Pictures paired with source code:
▬▬▬▬▬▬▬▬▬▬

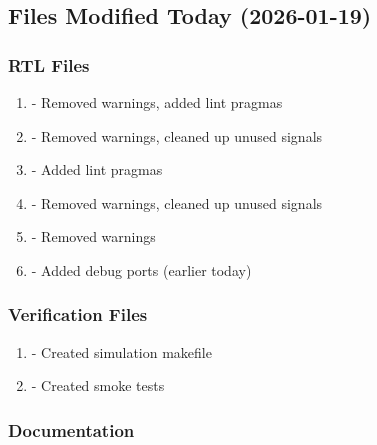 \subsection{Files Modified Today (2026-01-19)}\label{cr:fix:cpu-verification-ready:files-modified-today-2026-01-19}

\subsubsection{RTL Files}\label{cr:fix:cpu-verification-ready:rtl-files}

\begin{record}

\begin{enumerate}
\def\labelenumi{\arabic{enumi}.}
\tightlist
\item
   - Removed warnings, added lint
  pragmas
\item
   - Removed warnings, cleaned up unused
  signals
\item
   - Added lint pragmas
\item
   - Removed warnings, cleaned up unused
  signals
\item
   - Removed warnings
\item
   - Added debug ports (earlier
  today)
\end{enumerate}

\end{record}

\subsubsection{Verification Files}\label{cr:fix:cpu-verification-ready:verification-files}

\begin{record}

\begin{enumerate}
\def\labelenumi{\arabic{enumi}.}
\tightlist
\item
   - Created simulation makefile
\item
   - Created smoke tests
\end{enumerate}

\end{record}

\subsubsection{Documentation}\label{cr:fix:cpu-verification-ready:documentation}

▬▬▬▬▬▬▬▬▬▬

Instructions for the task: The answer must be the line containing "- Added lint pragmas" and every line after it to the end of the data, each set down exactly.

Answer section:
   - Added lint pragmas
\item
   - Removed warnings, cleaned up unused
  signals
\item
   - Removed warnings
\item
   - Added debug ports (earlier
  today)
\end{enumerate}

\end{record}

\subsubsection{Verification Files}\label{cr:fix:cpu-verification-ready:verification-files}

\begin{record}

\begin{enumerate}
\def\labelenumi{\arabic{enumi}.}
\tightlist
\item
   - Created simulation makefile
\item
   - Created smoke tests
\end{enumerate}

\end{record}

\subsubsection{Documentation}\label{cr:fix:cpu-verification-ready:documentation}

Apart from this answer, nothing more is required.